/---
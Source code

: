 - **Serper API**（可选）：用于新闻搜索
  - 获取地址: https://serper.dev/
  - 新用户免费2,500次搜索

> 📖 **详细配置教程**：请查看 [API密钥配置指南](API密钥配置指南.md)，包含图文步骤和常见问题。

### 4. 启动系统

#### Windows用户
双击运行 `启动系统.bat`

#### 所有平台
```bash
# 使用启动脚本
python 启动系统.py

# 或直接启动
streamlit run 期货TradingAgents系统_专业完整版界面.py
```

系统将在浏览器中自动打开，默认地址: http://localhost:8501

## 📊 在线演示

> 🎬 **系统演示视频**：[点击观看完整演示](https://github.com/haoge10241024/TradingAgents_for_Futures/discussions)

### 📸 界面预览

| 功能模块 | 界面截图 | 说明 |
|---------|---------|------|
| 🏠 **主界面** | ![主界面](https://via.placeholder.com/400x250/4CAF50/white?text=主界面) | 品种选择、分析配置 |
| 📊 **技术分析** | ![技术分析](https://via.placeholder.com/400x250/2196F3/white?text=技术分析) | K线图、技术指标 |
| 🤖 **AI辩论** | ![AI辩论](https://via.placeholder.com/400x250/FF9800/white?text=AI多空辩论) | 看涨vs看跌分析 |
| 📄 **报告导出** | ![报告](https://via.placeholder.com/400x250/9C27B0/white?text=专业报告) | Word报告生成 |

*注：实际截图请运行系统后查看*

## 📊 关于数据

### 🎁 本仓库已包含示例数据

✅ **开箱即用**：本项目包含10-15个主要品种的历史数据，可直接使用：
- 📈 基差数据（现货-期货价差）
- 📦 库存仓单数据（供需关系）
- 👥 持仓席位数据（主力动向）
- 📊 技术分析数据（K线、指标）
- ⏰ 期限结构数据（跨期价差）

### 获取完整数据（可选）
\---
/---
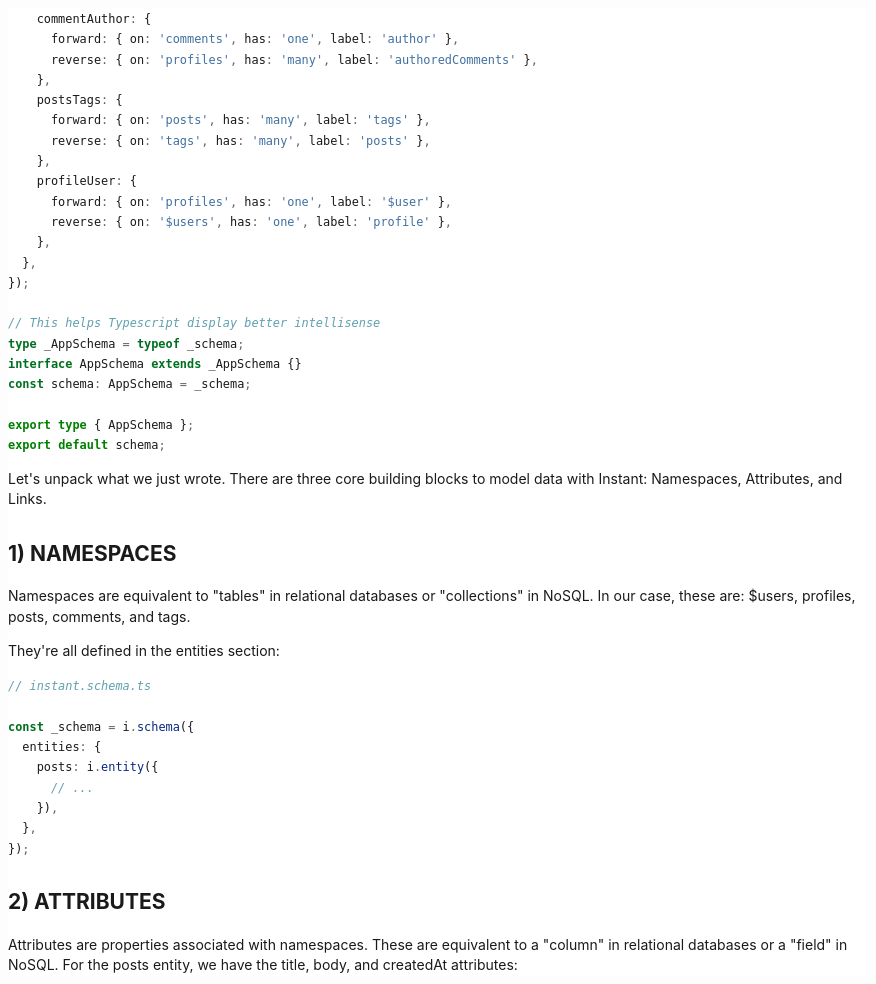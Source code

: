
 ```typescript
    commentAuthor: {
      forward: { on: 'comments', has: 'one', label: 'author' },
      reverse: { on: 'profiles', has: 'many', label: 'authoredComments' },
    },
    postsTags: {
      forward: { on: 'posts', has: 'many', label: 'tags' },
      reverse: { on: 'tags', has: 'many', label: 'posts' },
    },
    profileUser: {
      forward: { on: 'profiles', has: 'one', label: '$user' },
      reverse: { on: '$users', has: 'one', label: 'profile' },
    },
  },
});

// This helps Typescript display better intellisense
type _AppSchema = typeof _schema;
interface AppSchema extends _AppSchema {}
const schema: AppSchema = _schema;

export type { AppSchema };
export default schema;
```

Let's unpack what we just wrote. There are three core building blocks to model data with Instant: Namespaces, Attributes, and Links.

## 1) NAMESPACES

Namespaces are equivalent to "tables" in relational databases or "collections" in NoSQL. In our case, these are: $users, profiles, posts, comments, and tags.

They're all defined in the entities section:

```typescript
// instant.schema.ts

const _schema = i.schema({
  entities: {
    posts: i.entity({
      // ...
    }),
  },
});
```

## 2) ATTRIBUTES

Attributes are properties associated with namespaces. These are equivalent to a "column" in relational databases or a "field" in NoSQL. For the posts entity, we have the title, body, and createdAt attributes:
\---
/---
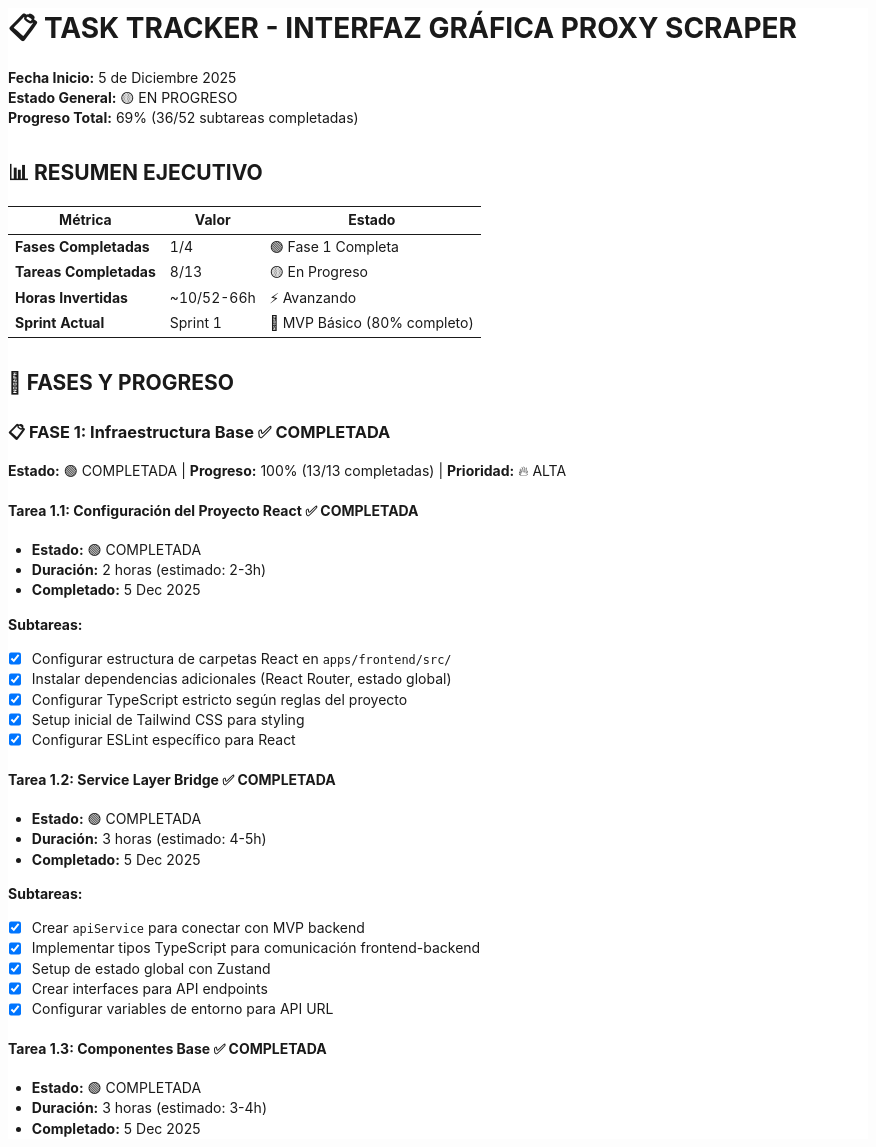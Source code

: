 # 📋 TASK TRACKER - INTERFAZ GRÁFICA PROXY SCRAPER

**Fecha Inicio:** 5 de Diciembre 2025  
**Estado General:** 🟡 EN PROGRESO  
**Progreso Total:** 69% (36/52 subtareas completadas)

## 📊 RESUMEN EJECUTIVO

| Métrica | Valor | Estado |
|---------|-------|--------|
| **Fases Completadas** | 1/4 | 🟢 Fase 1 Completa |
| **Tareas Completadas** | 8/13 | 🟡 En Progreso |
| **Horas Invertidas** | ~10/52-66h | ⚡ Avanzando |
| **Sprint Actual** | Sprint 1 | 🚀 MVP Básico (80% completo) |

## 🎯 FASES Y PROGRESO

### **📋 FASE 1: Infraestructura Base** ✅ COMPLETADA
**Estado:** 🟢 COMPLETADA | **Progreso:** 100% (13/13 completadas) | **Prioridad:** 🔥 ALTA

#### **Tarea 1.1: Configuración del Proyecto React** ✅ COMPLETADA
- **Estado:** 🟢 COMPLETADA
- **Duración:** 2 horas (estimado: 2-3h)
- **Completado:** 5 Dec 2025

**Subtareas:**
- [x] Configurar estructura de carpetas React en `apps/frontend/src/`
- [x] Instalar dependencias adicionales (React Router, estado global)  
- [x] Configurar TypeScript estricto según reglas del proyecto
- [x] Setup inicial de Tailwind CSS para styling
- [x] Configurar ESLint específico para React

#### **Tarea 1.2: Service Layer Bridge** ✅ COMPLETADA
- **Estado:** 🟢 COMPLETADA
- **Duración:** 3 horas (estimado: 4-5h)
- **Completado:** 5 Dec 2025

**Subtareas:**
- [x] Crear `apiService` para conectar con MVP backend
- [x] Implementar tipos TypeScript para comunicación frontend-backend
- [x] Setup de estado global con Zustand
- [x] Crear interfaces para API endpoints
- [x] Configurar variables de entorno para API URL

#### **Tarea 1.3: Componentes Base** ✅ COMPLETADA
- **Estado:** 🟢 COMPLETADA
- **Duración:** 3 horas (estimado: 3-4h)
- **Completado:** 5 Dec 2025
\---
Exercise details:
Report each line of the data in which "const" occurs.

Response:
const schema: AppSchema = _schema;
const _schema = i.schema({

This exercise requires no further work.